■ Problem ■
Given the records below, pull every line with the word "adol" into the answer.

╔══

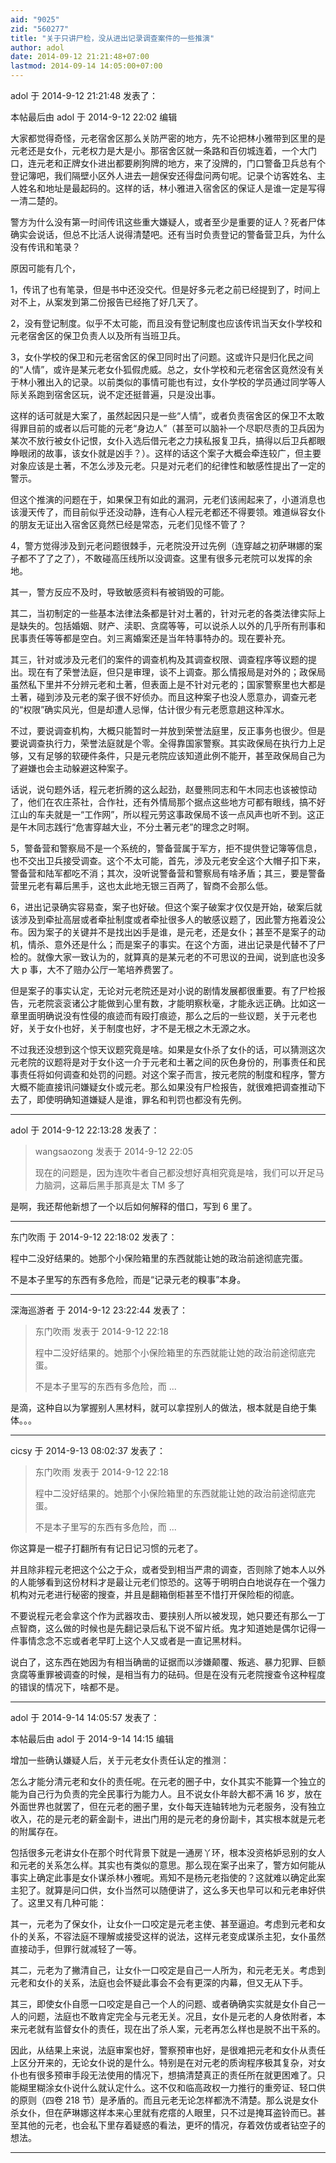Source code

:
 ```yaml
---
aid: "9025"
zid: "560277"
title: "关于只讲尸检，没从进出记录调查案件的一些推演"
author: adol
date: 2014-09-12 21:21:48+07:00
lastmod: 2014-09-14 14:05:00+07:00
---
```


adol 于 2014-9-12 21:21:48 发表了：

本帖最后由 adol 于 2014-9-12 22:02 编辑

大家都觉得奇怪，元老宿舍区那么关防严密的地方，先不论把林小雅带到区里的是元老还是女仆，元老权力是大是小。那宿舍区就一条路和百仞城连着，一个大门口，连元老和正牌女仆进出都要刷狗牌的地方，来了没牌的，门口警备卫兵总有个登记簿吧，我们隔壁小区外人进去一趟保安还得盘问两句呢。记录个访客姓名、主人姓名和地址是最起码的。这样的话，林小雅进入宿舍区的保证人是谁一定是写得一清二楚的。

警方为什么没有第一时间传讯这些重大嫌疑人，或者至少是重要的证人？死者尸体确实会说话，但总不比活人说得清楚吧。还有当时负责登记的警备营卫兵，为什么没有传讯和笔录？

原因可能有几个，

1，传讯了也有笔录，但是书中还没交代。但是好多元老之前已经提到了，时间上对不上，从案发到第二份报告已经拖了好几天了。

2，没有登记制度。似乎不太可能，而且没有登记制度也应该传讯当天女仆学校和元老宿舍区的保卫负责人以及所有当班卫兵。

3，女仆学校的保卫和元老宿舍区的保卫同时出了问题。这或许只是归化民之间的“人情”，或许是某元老女仆狐假虎威。总之，女仆学校和元老宿舍区竟然没有关于林小雅出入的记录。以前类似的事情可能也有过，女仆学校的学员通过同学等人际关系跑到宿舍区玩，说不定还挺普遍，只是没出事。

这样的话可就是大案了，虽然起因只是一些“人情”，或者负责宿舍区的保卫不太敢得罪目前的或者以后可能的元老“身边人”（甚至可以脑补一个尽职尽责的卫兵因为某次不放行被女仆记恨，女仆入选后借元老之力挟私报复卫兵，搞得以后卫兵都眼睁眼闭的故事，该女仆就是凶手？）。这样的话这个案子大概会牵连较广，但主要对象应该是土著，不怎么涉及元老。只是对元老们的纪律性和敏感性提出了一定的警示。

但这个推演的问题在于，如果保卫有如此的漏洞，元老们该闹起来了，小道消息也该漫天传了，而目前似乎还没动静，连有心人程元老都还不得要领。难道纵容女仆的朋友无证出入宿舍区竟然已经是常态，元老们见怪不管了？

4，警方觉得涉及到元老问题很棘手，元老院没开过先例（连穿越之初萨琳娜的案子都不了了之了），不敢碰高压线所以没调查。这里有很多元老院可以发挥的余地。

其一，警方反应不及时，导致敏感资料有被销毁的可能。

其二，当初制定的一些基本法律法条都是针对土著的，针对元老的各类法律实际上是缺失的。包括婚姻、财产、渎职、贪腐等等，可以说杀人以外的几乎所有刑事和民事责任等等都是空白。刘三离婚案还是当年特事特办的。现在要补充。

其三，针对或涉及元老们的案件的调查机构及其调查权限、调查程序等议题的提出。现在有了荣誉法庭，但只是审理，谈不上调查。那么情报局是对外的；政保局虽然私下里并不分辨元老和土著，但表面上是不针对元老的；国家警察里也大都是土著，碰到涉及元老的案子很不好侦办。而且这种案子也没人愿意办，调查元老的“权限”确实风光，但是却遭人忌惮，估计很少有元老愿意趟这种浑水。

不过，要说调查机构，大概只能暂时一并放到荣誉法庭里，反正事务也很少。但是要说调查执行力，荣誉法庭就是个零。全得靠国家警察。其实政保局在执行力上足够，又有足够的软硬件条件，只是元老院应该知道此例不能开，甚至政保局自己为了避嫌也会主动躲避这种案子。

话说，说句题外话，程元老折腾的这么起劲，赵曼熊同志和午木同志也该被惊动了，他们在农庄茶社，合作社，还有外情局那个据点这些地方可都有眼线，搞不好江山的车夫就是一“工作网”，所以程元劳这事政保局不该一点风声也听不到。这正是午木同志践行“危害穿越大业，不分土著元老”的理念之时啊。

5，警备营和警察局不是一个系统的，警备营属于军方，拒不提供登记簿等信息，也不交出卫兵接受调查。这个不太可能，首先，涉及元老安全这个大帽子扣下来，警备营和陆军都吃不消；其次，没听说警备营和警察局有啥矛盾；其三，要是警备营里元老有幕后黑手，这也太此地无银三百两了，智商不会那么低。

6，进出记录确实容易查，案子也好破。但这个案子破案才仅仅是开始，破案后就该涉及到牵扯高层或者牵扯制度或者牵扯很多人的敏感议题了，因此警方拖着没公布。因为案子的关键并不是找出凶手是谁，是元老，还是女仆；甚至不是案子的动机，情杀、意外还是什么；而是案子的事实。在这个方面，进出记录是代替不了尸检的。就像大家一致认为的，就算真的是某元老的不可思议的丑闻，说到底也没多大 p 事，大不了赔办公厅一笔培养费罢了。

但是案子的事实认定，无论对元老院还是对小说的剧情发展都很重要。有了尸检报告，元老院衮衮诸公才能做到心里有数，才能明察秋毫，才能永远正确。比如这一章里面明确说没有性侵的痕迹而有殴打痕迹，那么之后的一些议题，关于元老也好，关于女仆也好，关于制度也好，才不是无根之木无源之水。

不过我还没想到这个惊天议题究竟是啥。如果是女仆杀了女仆的话，可以猜测这次元老院的议题将是对于女仆这一介于元老和土著之间的灰色身份的，刑事责任和民事责任将如何调查和处罚的问题。对这个案子而言，按元老院的制度和程序，警方大概不能直接讯问嫌疑女仆或元老。那么如果没有尸检报告，就很难把调查推动下去了，即使明确知道嫌疑人是谁，罪名和判罚也都没有先例。

---

adol 于 2014-9-12 22:13:28 发表了：

> wangsaozong 发表于 2014-9-12 22:05
>
> 现在的问题是，因为连吹牛者自己都没想好真相究竟是啥，我们可以开足马力脑洞，这幕后黑手那真是太 TM 多了

是啊，我还帮他新想了一个以后如何解释的借口，写到 6 里了。

---

东门吹雨 于 2014-9-12 22:18:02 发表了：

程中二没好结果的。她那个小保险箱里的东西就能让她的政治前途彻底完蛋。

不是本子里写的东西有多危险，而是“记录元老的糗事”本身。

---

深海巡游者 于 2014-9-12 23:22:44 发表了：

> 东门吹雨 发表于 2014-9-12 22:18
>
> 程中二没好结果的。她那个小保险箱里的东西就能让她的政治前途彻底完蛋。
>
> 不是本子里写的东西有多危险，而 ...

是滴，这种自以为掌握别人黑材料，就可以拿捏别人的做法，根本就是自绝于集体。。。

---

cicsy 于 2014-9-13 08:02:37 发表了：

> 东门吹雨 发表于 2014-9-12 22:18
>
> 程中二没好结果的。她那个小保险箱里的东西就能让她的政治前途彻底完蛋。
>
> 不是本子里写的东西有多危险，而 ...

你这算是一棍子打翻所有有记日记习惯的元老了。

并且除非程元老把这个公之于众，或者受到相当严肃的调查，否则除了她本人以外的人能够看到这份材料才是最让元老们惊恐的。这等于明明白白地说存在一个强力机构对元老进行秘密的搜查，并且是翻箱倒柜甚至不惜打开保险柜的彻底。

不要说程元老会拿这个作为武器攻击、要挟别人所以被发现，她只要还有那么一丁点智商，这么做的时候也是先翻记录后私下说不留片纸。鬼才知道她是偶尔记得一件事情念念不忘或者老早盯上这个人又或者是一直记黑材料。

说白了，这东西在她因为有相当确凿的证据而以涉嫌颠覆、叛逃、暴力犯罪、巨额贪腐等重罪被调查的时候，是相当有力的砝码。但是在没有元老院搜查令这种程度的错误的情况下，啥都不是。

---

adol 于 2014-9-14 14:05:57 发表了：

本帖最后由 adol 于 2014-9-14 14:15 编辑

增加一些确认嫌疑人后，关于元老女仆责任认定的推测：

怎么才能分清元老和女仆的责任呢。在元老的圈子中，女仆其实不能算一个独立的能为自己行为负责的完全民事行为能力人。且不说女仆年龄大都不满 16 岁，放在外面世界也就罢了，但在元老的圈子里，女仆每天连轴转地为元老服务，没有独立收入，花的是元老的薪金副卡，进出门用的是元老的身份副卡，其实根本就是元老的附属存在。

包括很多元老讲女仆在那个时代背景下就是一通房丫环，根本没资格妒忌别的女人和元老的关系怎么样。其实也有类似的意思。那么现在案子出来了，警方如何能从事实上确定此事是女仆谋杀林小雅呢。焉知不是杨元老指使的？这就难以确定此案主犯了。就算是问口供，女仆当然可以随便讲了，这么多天也早可以和元老串好供了。这里又有几种可能：

其一，元老为了保女仆，让女仆一口咬定是元老主使、甚至逼迫。考虑到元老和女仆的关系，不容法庭不理解或接受这样的说法，这样元老变成谋杀主犯，女仆虽然直接动手，但罪行就减轻了一等。

其二，元老为了撇清自己，让女仆一口咬定是自己一人所为，和元老无关。考虑到元老和女仆的关系，法庭也会怀疑此事会不会有更深的内幕，但又无从下手。

其三，即使女仆自愿一口咬定是自己一个人的问题、或者确确实实就是女仆自己一人的问题，法庭也不敢肯定完全与元老无关。况且，女仆是元老的人身依附者，本来元老就有监督女仆的责任，现在出了杀人案，元老再怎么样也是脱不出干系的。

因此，从结果上来说，法庭审案也好，警察预审也好，是很难把元老和女仆从责任上区分开来的，无论女仆说的是什么。特别是在对元老的质询程序极其复杂，对女仆也有很多预审手段无法使用的情况下，想搞清楚真正的责任所在就更困难了。只能糊里糊涂女仆说什么就认定什么。这不仅和临高政权一力推行的重旁证、轻口供的原则（四卷 218 节）是矛盾的。而且元老无论怎样都洗不清楚。那么说是女仆杀女仆，但在萨琳娜这样本来心里就有疙瘩的人眼里，只不过是掩耳盗铃而已。甚至其他的元老，也会私下里存着疑惑的看法，更坏的情况，存着效仿或者钻空子的想法。

---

╚══

■ Output for this exercise ■
author: adol
adol 于 2014-9-12 21:21:48 发表了：
本帖最后由 adol 于 2014-9-12 22:02 编辑
adol 于 2014-9-12 22:13:28 发表了：
adol 于 2014-9-14 14:05:57 发表了：
本帖最后由 adol 于 2014-9-14 14:15 编辑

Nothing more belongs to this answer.